Louis Encephalitis virus (SLE) (Figure 1B). Analysis of systematically selected WNV E protein sequences suggested that the PAAP motif was present in about 90% of the analyzed sequences while the frequency of the PSAP motif was less than 10% (Figure 1C). The YCYL motif was present in more than 95% of the WNV sequences analyzed.
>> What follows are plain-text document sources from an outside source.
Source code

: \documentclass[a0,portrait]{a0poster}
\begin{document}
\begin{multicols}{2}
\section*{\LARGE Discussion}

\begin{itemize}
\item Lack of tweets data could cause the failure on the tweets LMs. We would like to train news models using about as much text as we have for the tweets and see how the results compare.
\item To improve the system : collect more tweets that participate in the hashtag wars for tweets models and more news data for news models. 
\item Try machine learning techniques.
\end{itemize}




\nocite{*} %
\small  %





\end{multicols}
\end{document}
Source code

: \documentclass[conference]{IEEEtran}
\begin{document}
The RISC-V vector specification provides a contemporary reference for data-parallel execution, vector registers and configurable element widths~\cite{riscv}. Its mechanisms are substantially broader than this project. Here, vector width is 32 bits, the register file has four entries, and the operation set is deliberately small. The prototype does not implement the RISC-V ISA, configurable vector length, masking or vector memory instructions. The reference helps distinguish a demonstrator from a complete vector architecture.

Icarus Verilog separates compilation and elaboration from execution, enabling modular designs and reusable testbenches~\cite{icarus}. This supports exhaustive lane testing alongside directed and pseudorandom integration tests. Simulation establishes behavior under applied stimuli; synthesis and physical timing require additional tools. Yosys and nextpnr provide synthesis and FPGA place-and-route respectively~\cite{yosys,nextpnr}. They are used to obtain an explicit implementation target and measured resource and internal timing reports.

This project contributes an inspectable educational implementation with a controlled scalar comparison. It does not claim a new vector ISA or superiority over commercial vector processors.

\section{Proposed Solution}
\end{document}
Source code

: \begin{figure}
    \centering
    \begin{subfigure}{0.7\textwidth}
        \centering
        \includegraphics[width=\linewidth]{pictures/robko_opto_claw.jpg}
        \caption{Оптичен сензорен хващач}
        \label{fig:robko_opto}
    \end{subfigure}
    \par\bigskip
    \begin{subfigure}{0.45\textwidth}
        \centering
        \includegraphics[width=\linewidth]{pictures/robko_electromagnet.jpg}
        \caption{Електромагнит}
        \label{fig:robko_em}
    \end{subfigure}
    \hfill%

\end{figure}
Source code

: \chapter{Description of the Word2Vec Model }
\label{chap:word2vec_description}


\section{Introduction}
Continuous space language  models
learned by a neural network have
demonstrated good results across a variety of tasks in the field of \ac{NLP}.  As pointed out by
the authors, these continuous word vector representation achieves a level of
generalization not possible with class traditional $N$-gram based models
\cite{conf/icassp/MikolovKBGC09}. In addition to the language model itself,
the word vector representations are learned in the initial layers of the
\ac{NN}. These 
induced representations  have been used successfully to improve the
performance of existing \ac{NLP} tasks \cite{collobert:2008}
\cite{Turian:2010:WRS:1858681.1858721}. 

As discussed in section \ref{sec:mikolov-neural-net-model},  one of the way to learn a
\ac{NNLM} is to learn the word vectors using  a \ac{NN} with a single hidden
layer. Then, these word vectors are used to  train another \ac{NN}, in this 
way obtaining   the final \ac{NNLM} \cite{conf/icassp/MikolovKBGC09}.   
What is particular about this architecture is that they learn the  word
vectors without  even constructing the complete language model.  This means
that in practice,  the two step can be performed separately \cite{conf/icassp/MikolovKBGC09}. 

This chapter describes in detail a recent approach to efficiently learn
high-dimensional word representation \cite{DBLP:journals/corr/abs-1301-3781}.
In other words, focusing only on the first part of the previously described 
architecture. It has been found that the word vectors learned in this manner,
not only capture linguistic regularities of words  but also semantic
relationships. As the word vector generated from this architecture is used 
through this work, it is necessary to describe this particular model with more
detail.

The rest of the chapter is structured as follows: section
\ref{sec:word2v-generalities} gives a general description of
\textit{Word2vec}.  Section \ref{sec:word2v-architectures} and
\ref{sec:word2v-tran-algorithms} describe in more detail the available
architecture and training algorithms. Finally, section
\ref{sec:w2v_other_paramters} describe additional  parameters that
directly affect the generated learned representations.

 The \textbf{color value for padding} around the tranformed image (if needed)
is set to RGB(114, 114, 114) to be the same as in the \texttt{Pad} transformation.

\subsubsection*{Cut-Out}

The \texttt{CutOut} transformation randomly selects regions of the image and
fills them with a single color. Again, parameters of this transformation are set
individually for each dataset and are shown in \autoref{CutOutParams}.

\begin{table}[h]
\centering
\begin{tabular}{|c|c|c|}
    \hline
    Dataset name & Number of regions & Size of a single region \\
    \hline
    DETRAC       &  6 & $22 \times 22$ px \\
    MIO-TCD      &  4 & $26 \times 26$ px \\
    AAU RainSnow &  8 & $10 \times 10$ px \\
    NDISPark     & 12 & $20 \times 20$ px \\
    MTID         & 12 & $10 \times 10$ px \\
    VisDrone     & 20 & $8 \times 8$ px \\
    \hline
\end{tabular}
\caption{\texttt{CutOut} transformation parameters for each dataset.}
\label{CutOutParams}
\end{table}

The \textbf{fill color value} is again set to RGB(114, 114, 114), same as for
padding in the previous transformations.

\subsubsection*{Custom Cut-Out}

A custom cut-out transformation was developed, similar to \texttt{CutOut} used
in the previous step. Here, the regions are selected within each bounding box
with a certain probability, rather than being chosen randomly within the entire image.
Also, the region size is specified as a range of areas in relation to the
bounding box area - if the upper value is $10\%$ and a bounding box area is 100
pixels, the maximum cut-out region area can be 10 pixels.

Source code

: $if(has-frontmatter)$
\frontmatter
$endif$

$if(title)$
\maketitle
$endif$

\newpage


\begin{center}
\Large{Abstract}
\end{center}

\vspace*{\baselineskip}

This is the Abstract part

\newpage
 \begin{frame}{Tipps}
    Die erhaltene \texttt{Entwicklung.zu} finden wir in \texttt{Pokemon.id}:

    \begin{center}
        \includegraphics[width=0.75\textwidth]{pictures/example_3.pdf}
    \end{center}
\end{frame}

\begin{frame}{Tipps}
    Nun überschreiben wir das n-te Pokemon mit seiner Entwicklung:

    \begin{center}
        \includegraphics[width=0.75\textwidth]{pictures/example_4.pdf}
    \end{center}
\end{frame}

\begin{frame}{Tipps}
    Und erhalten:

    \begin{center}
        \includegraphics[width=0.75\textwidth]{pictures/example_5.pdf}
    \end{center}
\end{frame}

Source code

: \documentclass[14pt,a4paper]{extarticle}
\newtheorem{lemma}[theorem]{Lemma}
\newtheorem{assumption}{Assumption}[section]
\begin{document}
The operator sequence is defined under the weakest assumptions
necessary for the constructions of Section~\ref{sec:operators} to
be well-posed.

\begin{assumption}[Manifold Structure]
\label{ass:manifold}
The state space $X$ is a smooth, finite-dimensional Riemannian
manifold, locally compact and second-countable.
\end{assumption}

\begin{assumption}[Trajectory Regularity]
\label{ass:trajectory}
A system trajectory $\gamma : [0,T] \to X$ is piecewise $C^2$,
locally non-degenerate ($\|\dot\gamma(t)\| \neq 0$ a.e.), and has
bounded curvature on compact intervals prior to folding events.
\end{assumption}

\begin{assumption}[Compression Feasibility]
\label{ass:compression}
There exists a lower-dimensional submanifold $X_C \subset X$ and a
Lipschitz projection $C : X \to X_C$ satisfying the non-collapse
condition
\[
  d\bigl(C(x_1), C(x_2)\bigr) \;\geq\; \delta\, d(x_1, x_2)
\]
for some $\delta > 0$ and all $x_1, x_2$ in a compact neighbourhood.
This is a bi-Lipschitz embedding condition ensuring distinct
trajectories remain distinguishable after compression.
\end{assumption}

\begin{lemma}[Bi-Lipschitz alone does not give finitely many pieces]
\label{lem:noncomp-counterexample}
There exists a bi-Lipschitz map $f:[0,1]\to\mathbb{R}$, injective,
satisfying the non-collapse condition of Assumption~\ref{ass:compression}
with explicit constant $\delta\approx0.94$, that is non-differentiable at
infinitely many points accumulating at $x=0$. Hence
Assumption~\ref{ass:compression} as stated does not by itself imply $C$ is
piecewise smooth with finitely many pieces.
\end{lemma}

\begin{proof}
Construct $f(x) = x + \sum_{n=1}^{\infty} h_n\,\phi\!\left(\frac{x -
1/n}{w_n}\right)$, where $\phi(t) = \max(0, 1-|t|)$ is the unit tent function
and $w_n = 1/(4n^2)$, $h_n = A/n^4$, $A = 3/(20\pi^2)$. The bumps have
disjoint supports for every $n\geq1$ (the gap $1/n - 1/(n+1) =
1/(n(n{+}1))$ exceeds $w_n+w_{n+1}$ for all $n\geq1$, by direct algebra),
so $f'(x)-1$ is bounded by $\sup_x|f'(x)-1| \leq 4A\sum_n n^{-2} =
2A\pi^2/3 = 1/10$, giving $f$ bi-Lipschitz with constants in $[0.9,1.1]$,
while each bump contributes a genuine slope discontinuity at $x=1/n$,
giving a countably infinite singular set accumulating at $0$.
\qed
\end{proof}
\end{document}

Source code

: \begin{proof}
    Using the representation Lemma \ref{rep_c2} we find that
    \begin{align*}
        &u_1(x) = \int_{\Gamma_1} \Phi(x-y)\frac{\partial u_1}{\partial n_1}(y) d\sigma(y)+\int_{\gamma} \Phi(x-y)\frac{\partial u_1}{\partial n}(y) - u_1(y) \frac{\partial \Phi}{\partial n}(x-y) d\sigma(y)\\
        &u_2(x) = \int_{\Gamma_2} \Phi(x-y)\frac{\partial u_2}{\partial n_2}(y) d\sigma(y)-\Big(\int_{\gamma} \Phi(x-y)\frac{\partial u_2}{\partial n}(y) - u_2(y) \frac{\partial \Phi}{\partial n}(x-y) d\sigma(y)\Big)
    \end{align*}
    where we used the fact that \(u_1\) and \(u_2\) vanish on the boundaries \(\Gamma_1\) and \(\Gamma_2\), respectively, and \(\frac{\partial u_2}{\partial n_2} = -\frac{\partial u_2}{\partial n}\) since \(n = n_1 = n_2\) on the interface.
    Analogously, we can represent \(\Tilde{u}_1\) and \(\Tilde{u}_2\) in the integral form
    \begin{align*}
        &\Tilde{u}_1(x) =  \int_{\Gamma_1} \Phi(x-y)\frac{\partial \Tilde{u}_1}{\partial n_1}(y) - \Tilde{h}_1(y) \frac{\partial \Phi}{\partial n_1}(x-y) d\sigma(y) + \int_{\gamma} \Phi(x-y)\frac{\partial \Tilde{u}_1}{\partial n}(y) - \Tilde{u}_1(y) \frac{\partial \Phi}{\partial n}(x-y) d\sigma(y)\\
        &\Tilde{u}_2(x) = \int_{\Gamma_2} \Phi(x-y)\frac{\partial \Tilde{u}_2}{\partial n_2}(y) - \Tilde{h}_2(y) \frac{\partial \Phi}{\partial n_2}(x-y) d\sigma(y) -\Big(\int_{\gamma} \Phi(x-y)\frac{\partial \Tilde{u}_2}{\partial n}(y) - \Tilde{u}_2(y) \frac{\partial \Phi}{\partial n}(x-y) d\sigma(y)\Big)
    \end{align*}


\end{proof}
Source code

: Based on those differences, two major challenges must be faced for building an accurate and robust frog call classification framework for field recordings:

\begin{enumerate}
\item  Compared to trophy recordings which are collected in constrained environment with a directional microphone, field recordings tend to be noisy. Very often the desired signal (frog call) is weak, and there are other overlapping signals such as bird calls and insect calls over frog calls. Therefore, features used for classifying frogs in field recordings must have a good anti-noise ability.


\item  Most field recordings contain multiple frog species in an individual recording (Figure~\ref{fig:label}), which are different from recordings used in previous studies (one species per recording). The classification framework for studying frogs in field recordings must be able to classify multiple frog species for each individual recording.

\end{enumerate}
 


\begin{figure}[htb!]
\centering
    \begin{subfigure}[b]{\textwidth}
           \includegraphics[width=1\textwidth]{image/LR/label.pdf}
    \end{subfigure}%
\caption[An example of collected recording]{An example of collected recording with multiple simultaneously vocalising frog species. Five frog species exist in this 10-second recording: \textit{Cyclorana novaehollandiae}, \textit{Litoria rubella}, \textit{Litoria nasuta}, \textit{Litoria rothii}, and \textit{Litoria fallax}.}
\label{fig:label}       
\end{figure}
Table 1, depicts the occurrences of the PXAP and YCYL Hedgehog inhibitor motifs in the protein non-redundant database (nr) database. As VX-689 expected, sequence motifs that serve some biological functions, occur more often than by chance [39, 40] although it deserves mention that these motifs are maintained within the Flavivirus E proteins that themselves are highly conserved. While sequence analysis revealed the predominance of PAAP motifs over PSAP it is unclear as to what advantage the PSAP motif would render in case of WNV. From studies in HIV and that of host proteins like
Hrs (Hepatocyte growth factor Receptor Substrate) it is well known that the PSAP motif is a strong binding partner of Tsg101 [41]. Figure 1 Sequence analysis of Flavivirus Envelope proteins. (A) Outline of WNV structural proteins C, PrM and E. (B) Presence of conserved 461PS/AAP464 and 349YCYL352 motifs in the Flavivirus envelope protein. Selected Flavivirus proteins were downloaded from NCBI [42], C59 wnt datasheet aligned with MAFFT [43] and the respective motif regions visualized in Jalview [44] using ClustalX-like coloring based on physicochemical properties and conservation. Virus names are shown left with NCBI GI number. (C) Frequency of YCYL Casein kinase 1 and PAAP motif variants in WNV envelope. Significant protein hits (E<0.001) were first identified with Delta-BLAST [45] starting with the sequence of the envelope glycoprotein structure (PDB:2hg0) against NCBI’s non-redundant protein database restricting to West Nile virus sequences only. All hits were next aligned with MAFFT after discarding those without sequence information for the YCYL or PAAP region and removing 100% identical
sequences using Jalview. The resulting set of 286 WNV sequences was analyzed for the respective motif occurrences. Table 1 Occurrences of the PXAP and YCYL motifs in the protein nr database Motif Actual # occurrences Actual frequency Expected # occurrences* Expected frequency* PXAP 2802870 3.05e-04 1867974 2.03e-04 YCYL 11945 1.30e-06 10851 1.18e-06 26,682,258 protein sequences in the non-redundant (nr) protein database downloaded from NCBI on 1st July 2013, were searched for presence of the PXAP and YCYL motifs. The relative abundance of each of the relevant amino acids in the nr database was used to calculate the expected occurrences of the motifs by chance. *The expected occurrences and frequency were based on the relative abundance of each of the 20 amino acid residues in the nr database.